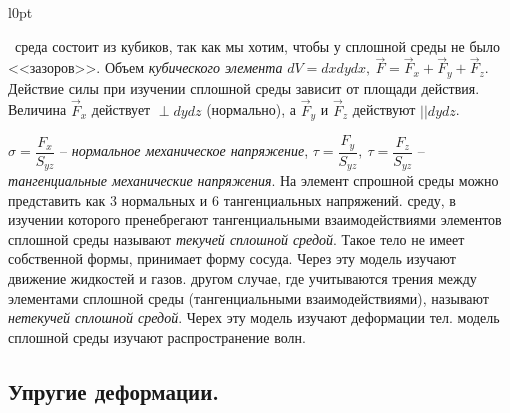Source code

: \documentclass[9pt]{article}
\begin{document}
\begin{wrapfigure}[10]{l}{0pt}
{
}
\end{wrapfigure}

\ 
 среда состоит из кубиков, так как мы хотим, чтобы у сплошной среды не было <<зазоров>>. Объем \textit{кубического элемента} \(dV = dxdydx,\ \vec F = \vec F_x + \vec F_y + \vec F_z\). Действие силы при изучении сплошной среды зависит от площади действия. Величина \(\vec F_x\) действует \(\perp dydz\) (нормально), а \(\vec F_y\) и \(\vec F_z\) действуют \(||dydz\).
\par\(\sigma=\dfrac{F_x}{S_{yz}}\) -- \textit{нормальное механическое напряжение}, \(\tau=\dfrac{F_y}{S_{yz}},\ \tau=\dfrac{F_z}{S_{yz}}\) -- \textit{тангенциальные механические напряжения}. На элемент спрошной среды можно представить как 3 нормальных и 6 тангенциальных напряжений.
\parСплошную среду, в изучении которого пренебрегают тангенциальными взаимодействиями элементов сплошной среды называют \textit{текучей сплошной средой}. Такое тело не имеет собственной формы, принимает форму сосуда. Через эту модель изучают движение жидкостей и газов.
\parВ другом случае, где учитываются трения между элементами сплошной среды (тангенциальными взаимодействиями), называют \textit{нетекучей сплошной средой}. Черех эту модель изучают деформации тел.
\parЧерез модель сплошной среды изучают распространение волн.

\subsection{Упругие деформации.}
\end{document}
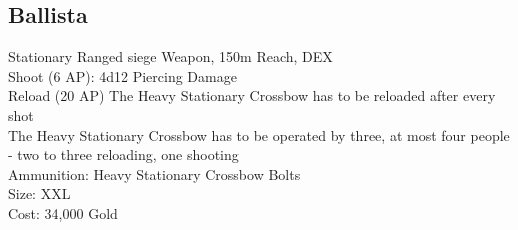 \subsection{Ballista}\label{weapon:ballista}
Stationary Ranged siege Weapon, 150m Reach, DEX\\
Shoot (6 AP): 4d12 Piercing Damage\\
Reload (20 AP) The Heavy Stationary Crossbow has to be reloaded after every shot\\
The Heavy Stationary Crossbow has to be operated by three, at most four people - two to three reloading, one shooting\\
Ammunition: Heavy Stationary Crossbow Bolts\\
Size: XXL\\
Cost: 34,000 Gold\\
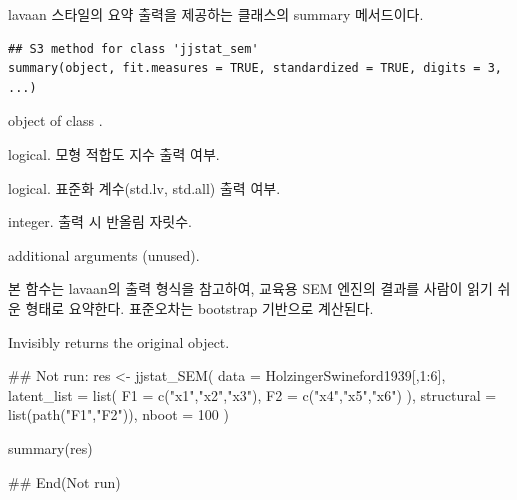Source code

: \documentclass[a4paper]{book}
\begin{document}
%
\begin{Description}
lavaan 스타일의 요약 출력을 제공하는
 클래스의 summary 메서드이다.
\end{Description}
%
\begin{Usage}
\begin{verbatim}
## S3 method for class 'jjstat_sem'
summary(object, fit.measures = TRUE, standardized = TRUE, digits = 3, ...)
\end{verbatim}
\end{Usage}
%
\begin{Arguments}
\begin{ldescription}
\item[\code{object}] object of class .

\item[\code{fit.measures}] logical.
모형 적합도 지수 출력 여부.

\item[\code{standardized}] logical.
표준화 계수(std.lv, std.all) 출력 여부.

\item[\code{digits}] integer.
출력 시 반올림 자릿수.

\item[\code{...}] additional arguments (unused).
\end{ldescription}
\end{Arguments}
%
\begin{Details}
본 함수는 lavaan의  출력 형식을 참고하여,
교육용 SEM 엔진의 결과를 사람이 읽기 쉬운 형태로 요약한다.
표준오차는 bootstrap 기반으로 계산된다.
\end{Details}
%
\begin{Value}
Invisibly returns the original  object.
\end{Value}
%
\begin{Examples}
\begin{ExampleCode}
\#\# Not run: 
res <- jjstat_SEM(
  data = HolzingerSwineford1939[,1:6],
  latent_list = list(
    F1 = c("x1","x2","x3"),
    F2 = c("x4","x5","x6")
  ),
  structural = list(path("F1","F2")),
  nboot = 100
)

summary(res)

## End(Not run)
\end{ExampleCode}
\end{Examples}
\end{document}
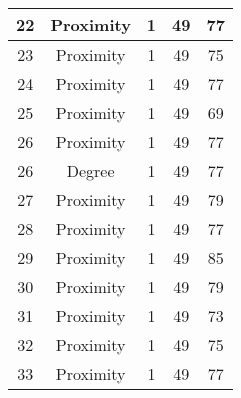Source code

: \documentclass[results.tex]{subfiles}
\begin{document}
\begin{center}
\begin{tabular}{| c || c | c | c | c |}
            \hline
            22                      & Proximity                    & 1                      & 49                      & 77                   \\
            \hline
            23                      & Proximity                    & 1                      & 49                      & 75                   \\
            \hline
            24                      & Proximity                    & 1                      & 49                      & 77                   \\
            \hline
            25                      & Proximity                    & 1                      & 49                      & 69                   \\
            \hline
            26                      & Proximity                    & 1                      & 49                      & 77                   \\
            \hline
            26                      & Degree                       & 1                      & 49                      & 77                   \\
            \hline
            27                      & Proximity                    & 1                      & 49                      & 79                   \\
            \hline
            28                      & Proximity                    & 1                      & 49                      & 77                   \\
            \hline
            29                      & Proximity                    & 1                      & 49                      & 85                   \\
            \hline
            30                      & Proximity                    & 1                      & 49                      & 79                   \\
            \hline
            31                      & Proximity                    & 1                      & 49                      & 73                   \\
            \hline
            32                      & Proximity                    & 1                      & 49                      & 75                   \\
            \hline
            33                      & Proximity                    & 1                      & 49                      & 77                   \\

\end{tabular}
\end{center}
\end{document}
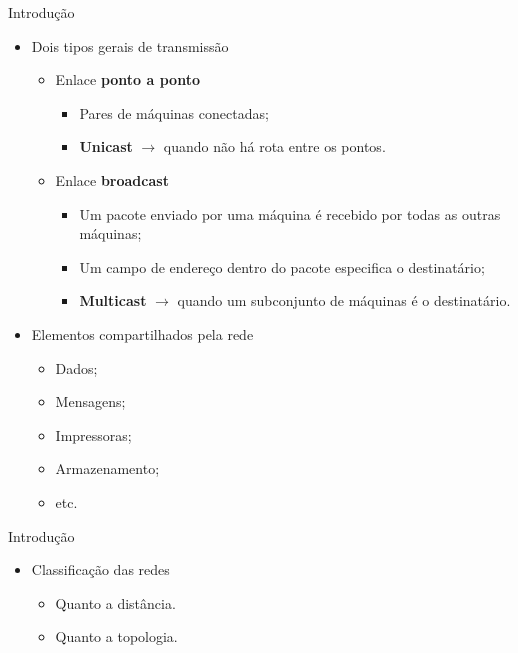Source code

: \documentclass{libs/ufc_format}
\begin{document}
\begin{frame}{Introdução}
    \begin{itemize}
        \justifying
        \item Dois tipos gerais de transmissão
            \begin{itemize}
                \justifying
                \item<2-7> Enlace \textbf{ponto a ponto}
                    \begin{itemize}
                        \justifying
                        \item<3-7> Pares de máquinas conectadas;
                        \item<4-7> \textbf{Unicast} $\rightarrow$ quando não há rota entre os pontos.
                    \end{itemize}
                \item<2-7> Enlace \textbf{broadcast}
                    \begin{itemize}
                        \justifying
                        \item<5-7> Um pacote enviado por uma máquina é recebido por todas as outras máquinas;
                        \item<6-7> Um campo de endereço dentro do pacote especifica o destinatário;
                        \item<7> \textbf{Multicast} $\rightarrow$ quando um subconjunto de máquinas é o destinatário.
                    \end{itemize}
            \end{itemize}
            \item<8-> Elementos compartilhados pela rede
                \begin{itemize}
                    \item<9-> Dados;
                    \item<10-> Mensagens;
                    \item<11-> Impressoras;
                    \item<12-> Armazenamento;
                    \item<12-> etc.
                \end{itemize}
    \end{itemize}
\end{frame}

\begin{frame}{Introdução}
    \begin{itemize}
        \item Classificação das redes
            \begin{itemize}
                \item<2-> \alert<3>{Quanto a distância}.
                \item<2-> Quanto a topologia.
            \end{itemize}
    \end{itemize}
\end{frame}
\end{document}
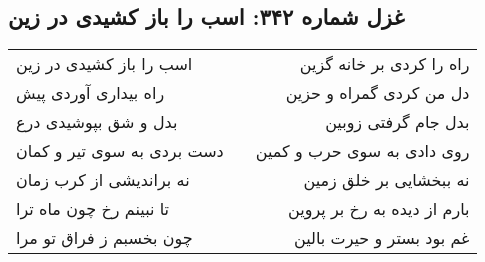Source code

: \begin{center}
\section*{غزل شماره ۳۴۲: اسب را باز کشیدی در زین}
\label{sec:342}
\begin{longtable}{l p{0.5cm} r}
اسب را باز کشیدی در زین
&&
راه را کردی بر خانه گزین
\\
راه بیداری آوردی پیش
&&
دل من کردی گمراه و حزین
\\
بدل و شق بپوشیدی درع
&&
بدل جام گرفتی زوبین
\\
دست بردی به سوی تیر و کمان
&&
روی دادی به سوی حرب و کمین
\\
نه براندیشی از کرب زمان
&&
نه ببخشایی بر خلق زمین
\\
تا نبینم رخ چون ماه ترا
&&
بارم از دیده به رخ بر پروین
\\
چون بخسبم ز فراق تو مرا
&&
غم بود بستر و حیرت بالین
\\
\end{longtable}
\end{center}
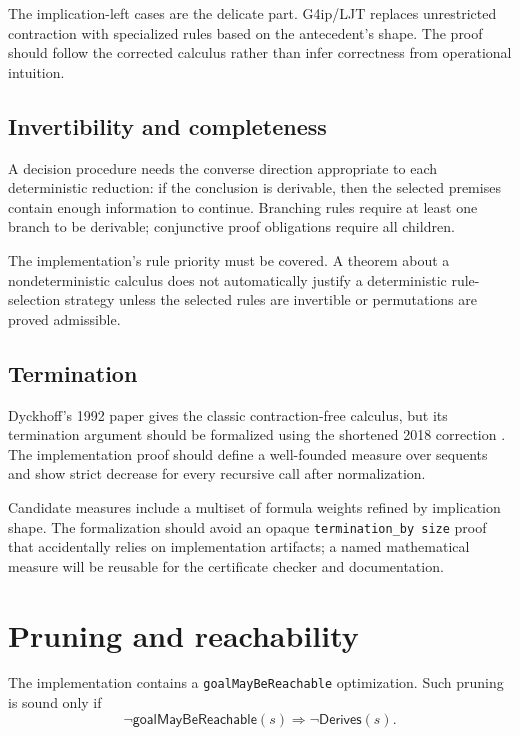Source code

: \documentclass[11pt,letterpaper,openany]{report}
\theoremstyle{definition}
\theoremstyle{remark}
\newcommand{\code}[1]{\texttt{#1}}
\begin{document}
The implication-left cases are the delicate part. G4ip/LJT replaces unrestricted contraction with specialized rules based on the antecedent's shape. The proof should follow the corrected calculus rather than infer correctness from operational intuition.

\subsection{Invertibility and completeness}

A decision procedure needs the converse direction appropriate to each deterministic reduction: if the conclusion is derivable, then the selected premises contain enough information to continue. Branching rules require at least one branch to be derivable; conjunctive proof obligations require all children.

The implementation's rule priority must be covered. A theorem about a nondeterministic calculus does not automatically justify a deterministic rule-selection strategy unless the selected rules are invertible or permutations are proved admissible.

\subsection{Termination}

Dyckhoff's 1992 paper gives the classic contraction-free calculus, but its termination argument should be formalized using the shortened 2018 correction \cite{dyckhoff1992,dyckhoff2018,dyckhoffnegri2000}. The implementation proof should define a well-founded measure over sequents and show strict decrease for every recursive call after normalization.

Candidate measures include a multiset of formula weights refined by implication shape. The formalization should avoid an opaque \code{termination\_by size} proof that accidentally relies on implementation artifacts; a named mathematical measure will be reusable for the certificate checker and documentation.

\section{Pruning and reachability}
\label{sec:pruning}

The implementation contains a \code{goalMayBeReachable} optimization. Such pruning is sound only if
\[
  \neg\mathsf{goalMayBeReachable}(s)
  \Longrightarrow
  \neg\mathsf{Derives}(s).
\]
\end{document}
---
_WHAT THE EXERCISE ASKS_
Locate the lines above that contain "quando" and copy them.

_OUTPUT OF THE TASK_
                        \item<4-7> \textbf{Unicast} $\rightarrow$ quando não há rota entre os pontos.
                        \item<7> \textbf{Multicast} $\rightarrow$ quando um subconjunto de máquinas é o destinatário.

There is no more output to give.